Dataset entries:
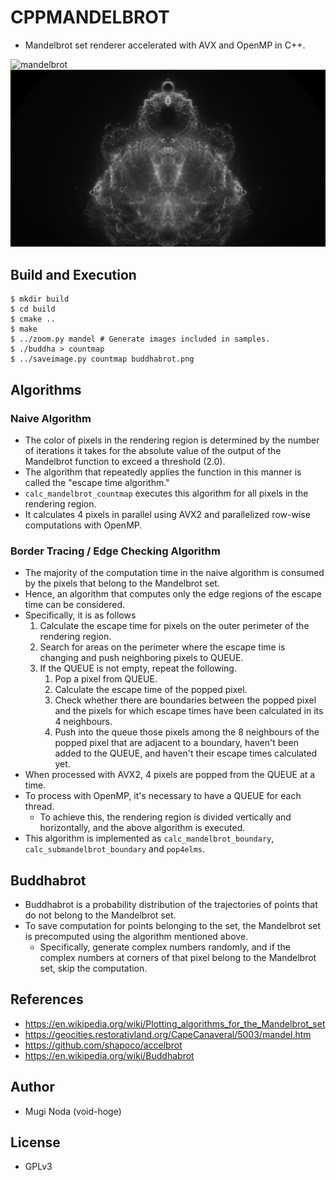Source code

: # CPPMANDELBROT
- Mandelbrot set renderer accelerated with AVX and OpenMP in C++.

![mandelbrot](samples/mandelbrot.gif)
![buddhabrot](samples/buddhabrot.png)

## Build and Execution
```
$ mkdir build
$ cd build
$ cmake ..
$ make
$ ../zoom.py mandel # Generate images included in samples.
$ ./buddha > countmap
$ ../saveimage.py countmap buddhabrot.png
```

## Algorithms
### Naive Algorithm
- The color of pixels in the rendering region is determined by the number of iterations it takes for the absolute value of the output of the Mandelbrot function to exceed a threshold (2.0).
- The algorithm that repeatedly applies the function in this manner is called the "escape time algorithm."
- `calc_mandelbrot_countmap` executes this algorithm for all pixels in the rendering region.
- It calculates 4 pixels in parallel using AVX2 and parallelized row-wise computations with OpenMP.

### Border Tracing / Edge Checking Algorithm
- The majority of the computation time in the naive algorithm is consumed by the pixels that belong to the Mandelbrot set.
- Hence, an algorithm that computes only the edge regions of the escape time can be considered.
- Specifically, it is as follows
  1. Calculate the escape time for pixels on the outer perimeter of the rendering region.
  2. Search for areas on the perimeter where the escape time is changing and push neighboring pixels to QUEUE.
  3. If the QUEUE is not empty, repeat the following.
	 1. Pop a pixel from QUEUE.
	 2. Calculate the escape time of the popped pixel.
	 3. Check whether there are boundaries between the popped pixel and the pixels for which escape times have been calculated in its 4 neighbours.
	 4. Push into the queue those pixels among the 8 neighbours of the popped pixel that are adjacent to a boundary, haven't been added to the QUEUE, and haven't their escape times calculated yet.
- When processed with AVX2, 4 pixels are popped from the QUEUE at a time.
- To process with OpenMP, it's necessary to have a QUEUE for each thread.
  - To achieve this, the rendering region is divided vertically and horizontally, and the above algorithm is executed.
- This algorithm is implemented as `calc_mandelbrot_boundary`, `calc_submandelbrot_boundary` and `pop4elms`.

## Buddhabrot
- Buddhabrot is a probability distribution of the trajectories of points that do not belong to the Mandelbrot set.
- To save computation for points belonging to the set, the Mandelbrot set is precomputed using the algorithm mentioned above.
  - Specifically, generate complex numbers randomly, and if the complex numbers at corners of that pixel belong to the Mandelbrot set, skip the computation.

## References
- https://en.wikipedia.org/wiki/Plotting_algorithms_for_the_Mandelbrot_set
- https://geocities.restorativland.org/CapeCanaveral/5003/mandel.htm
- https://github.com/shapoco/accelbrot
- https://en.wikipedia.org/wiki/Buddhabrot

## Author
- Mugi Noda (void-hoge)

## License
- GPLv3
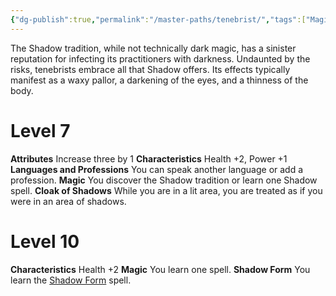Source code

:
```yaml
---
{"dg-publish":true,"permalink":"/master-paths/tenebrist/","tags":["Magic"]}
---
```


The Shadow tradition, while not technically dark magic, has a sinister reputation for infecting its practitioners with darkness. Undaunted by the risks, tenebrists embrace all that Shadow offers. Its effects typically manifest as a waxy pallor, a darkening of the eyes, and a thinness of the body.
# Level 7
**Attributes** Increase three by 1
**Characteristics** Health +2, Power +1
**Languages and Professions** You can speak another language or add a profession.
**Magic** You discover the Shadow tradition or learn one Shadow spell.
**Cloak of Shadows** While you are in a lit area, you are treated as if you were in an area of shadows.
# Level 10
**Characteristics** Health +2
**Magic** You learn one spell.
**Shadow Form** You learn the [Shadow Form](https://sotdl-database.vercel.app/spells/path-specific/shadow-form/) spell.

Required action: The required output is a verbatim repetition of the lines from the opening of the entries above through the line containing "- The majority", inclusive, with no pictures and nothing else.

Task output:
Source code

: # CPPMANDELBROT
- Mandelbrot set renderer accelerated with AVX and OpenMP in C++.

![mandelbrot](samples/mandelbrot.gif)
![buddhabrot](samples/buddhabrot.png)

## Build and Execution
```
$ mkdir build
$ cd build
$ cmake ..
$ make
$ ../zoom.py mandel # Generate images included in samples.
$ ./buddha > countmap
$ ../saveimage.py countmap buddhabrot.png
```

## Algorithms
### Naive Algorithm
- The color of pixels in the rendering region is determined by the number of iterations it takes for the absolute value of the output of the Mandelbrot function to exceed a threshold (2.0).
- The algorithm that repeatedly applies the function in this manner is called the "escape time algorithm."
- `calc_mandelbrot_countmap` executes this algorithm for all pixels in the rendering region.
- It calculates 4 pixels in parallel using AVX2 and parallelized row-wise computations with OpenMP.

### Border Tracing / Edge Checking Algorithm
- The majority of the computation time in the naive algorithm is consumed by the pixels that belong to the Mandelbrot set.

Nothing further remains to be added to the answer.